Given the number of technical criteria to be fulfilled around provenance and ownership and perceived capacity issues at some African receiving institutions, the fear of UK policy-makers that restitution risks setting a precedent which will end up emptying UK national collections seems misplaced.

AFFORD's research identified four main potential pathways for return that will inform future advocacy and campaign strategies:

* changes in the law through the UK Parliament

* legal test cases

* voluntary return agreements

* other forms of return (revolving or long-term loans, for example)

The Sarr-Savoy report on the restitution of African cultural heritage, commissioned by French President Emmanuel Macron in 2018, arguably marked a shift in how European cultural institutions are starting to treat African cultural heritage.

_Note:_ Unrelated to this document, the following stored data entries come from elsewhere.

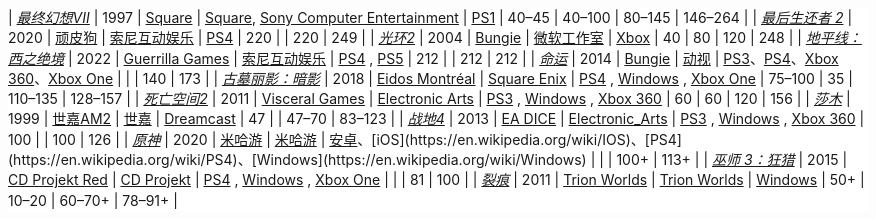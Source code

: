 | *[最终幻想VII](https://en.wikipedia.org/wiki/Final_Fantasy_VII)* |                             1997                             | [Square](https://en.wikipedia.org/wiki/Square_(video_game_company)) | [Square](https://en.wikipedia.org/wiki/Square_(video_game_company)), [Sony Computer Entertainment](https://en.wikipedia.org/wiki/Sony_Computer_Entertainment) |  [PS1](https://en.wikipedia.org/wiki/PlayStation_(console))  |         40–45         |        40–100         |       80–145        |              146–264               |
| *[最后生还者 2](https://en.wikipedia.org/wiki/The_Last_of_Us_Part_II)* |                             2020                             |     [顽皮狗](https://en.wikipedia.org/wiki/Naughty_Dog)      | [索尼互动娱乐](https://en.wikipedia.org/wiki/Sony_Interactive_Entertainment) |           [PS4](https://en.wikipedia.org/wiki/PS4)           |          220          |                       |         220         |                249                 |
|       *[光环2](https://en.wikipedia.org/wiki/Halo_2)*        |                             2004                             |       [ Bungie](https://en.wikipedia.org/wiki/Bungie)        | [微软工作室](https://en.wikipedia.org/wiki/Microsoft_Studios) |     [Xbox](https://en.wikipedia.org/wiki/Xbox_(console))     |          40           |          80           |         120         |                248                 |
| *[地平线：西之绝境](https://en.wikipedia.org/wiki/Horizon_Forbidden_West)* |                             2022                             | [Guerrilla Games](https://en.wikipedia.org/wiki/Guerrilla_Games) | [索尼互动娱乐](https://en.wikipedia.org/wiki/Sony_Interactive_Entertainment) | [PS4](https://en.wikipedia.org/wiki/PS4) , [PS5](https://en.wikipedia.org/wiki/PS5) |          212          |                       |         212         |                212                 |
| *[命运](https://en.wikipedia.org/wiki/Destiny_(video_game))* |                             2014                             |       [ Bungie](https://en.wikipedia.org/wiki/Bungie)        |       [动视](https://en.wikipedia.org/wiki/Activision)       | [PS3](https://en.wikipedia.org/wiki/PS3)、[PS4](https://en.wikipedia.org/wiki/PS4)、[Xbox 360](https://en.wikipedia.org/wiki/Xbox_360)、[Xbox One](https://en.wikipedia.org/wiki/Xbox_One) |                       |                       |         140         |                173                 |
| *[古墓丽影：暗影](https://en.wikipedia.org/wiki/Shadow_of_the_Tomb_Raider)* |                             2018                             | [Eidos Montréal](https://en.wikipedia.org/wiki/Eidos_Montréal) |   [Square Enix](https://en.wikipedia.org/wiki/Square_Enix)   | [PS4](https://en.wikipedia.org/wiki/PlayStation_4) , [Windows](https://en.wikipedia.org/wiki/Windows) , [Xbox One](https://en.wikipedia.org/wiki/Xbox_One) |        75–100         |          35           |       110–135       |              128–157               |
|  *[死亡空间2](https://en.wikipedia.org/wiki/Dead_Space_2)*   |                             2011                             | [Visceral Games](https://en.wikipedia.org/wiki/Visceral_Games) | [Electronic Arts](https://en.wikipedia.org/wiki/Electronic_Arts) | [PS3](https://en.wikipedia.org/wiki/PS3) , [Windows](https://en.wikipedia.org/wiki/Windows) , [Xbox 360](https://en.wikipedia.org/wiki/Xbox_360) |          60           |          60           |         120         |                156                 |
| *[莎木](https://en.wikipedia.org/wiki/Shenmue_(video_game))* |                             1999                             |      [世嘉AM2](https://en.wikipedia.org/wiki/Sega_AM2)       |          [世嘉](https://en.wikipedia.org/wiki/Sega)          |    [ Dreamcast](https://en.wikipedia.org/wiki/Dreamcast)     |          47           |                       |        47–70        |               83–123               |
|    *[战地4](https://en.wikipedia.org/wiki/Battlefield_4)*    |                             2013                             |      [ EA DICE](https://en.wikipedia.org/wiki/EA_DICE)       | [Electronic_Arts](https://en.wikipedia.org/wiki/Electronic_Arts) | [PS3](https://en.wikipedia.org/wiki/PS3) , [Windows](https://en.wikipedia.org/wiki/Windows) , [Xbox 360](https://en.wikipedia.org/wiki/Xbox_360) |          100          |                       |         100         |                126                 |
|    *[原神](https://en.wikipedia.org/wiki/Genshin_Impact)*    |                             2020                             |        [米哈游](https://en.wikipedia.org/wiki/MiHoYo)        |        [米哈游](https://en.wikipedia.org/wiki/MiHoYo)        | [安卓](https://en.wikipedia.org/wiki/Android_(operating_system))、[iOS](https://en.wikipedia.org/wiki/IOS)、[PS4](https://en.wikipedia.org/wiki/PS4)、[Windows](https://en.wikipedia.org/wiki/Windows) |                       |                       |        100+         |                113+                |
| *[巫师 3：狂猎](https://en.wikipedia.org/wiki/The_Witcher_3:_Wild_Hunt)* |                             2015                             | [ CD Projekt Red](https://en.wikipedia.org/wiki/CD_Projekt_Red) |    [CD Projekt](https://en.wikipedia.org/wiki/CD_Projekt)    | [PS4](https://en.wikipedia.org/wiki/PS4) , [Windows](https://en.wikipedia.org/wiki/Windows) , [Xbox One](https://en.wikipedia.org/wiki/Xbox_One) |                       |                       |         81          |                100                 |
|  *[裂痕](https://en.wikipedia.org/wiki/Rift_(video_game))*   |                             2011                             |  [Trion Worlds](https://en.wikipedia.org/wiki/Trion_Worlds)  |  [Trion Worlds](https://en.wikipedia.org/wiki/Trion_Worlds)  |       [Windows](https://en.wikipedia.org/wiki/Windows)       |          50+          |         10–20         |       60–70+        |               78–91+               |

UK cultural institutions risk being left behind if they do not develop appropriate restitution policies and programmes, at a time when the UK's bilateral relations with Africa and the rest of the world are set to become more important than ever post-Brexit.

A gulf in perception

There appears to be a gap--a gulf even--in perception between some museum professionals and the general public in the UK on the one hand--who have little experience of being dispossessed of their cultural heritage--and African...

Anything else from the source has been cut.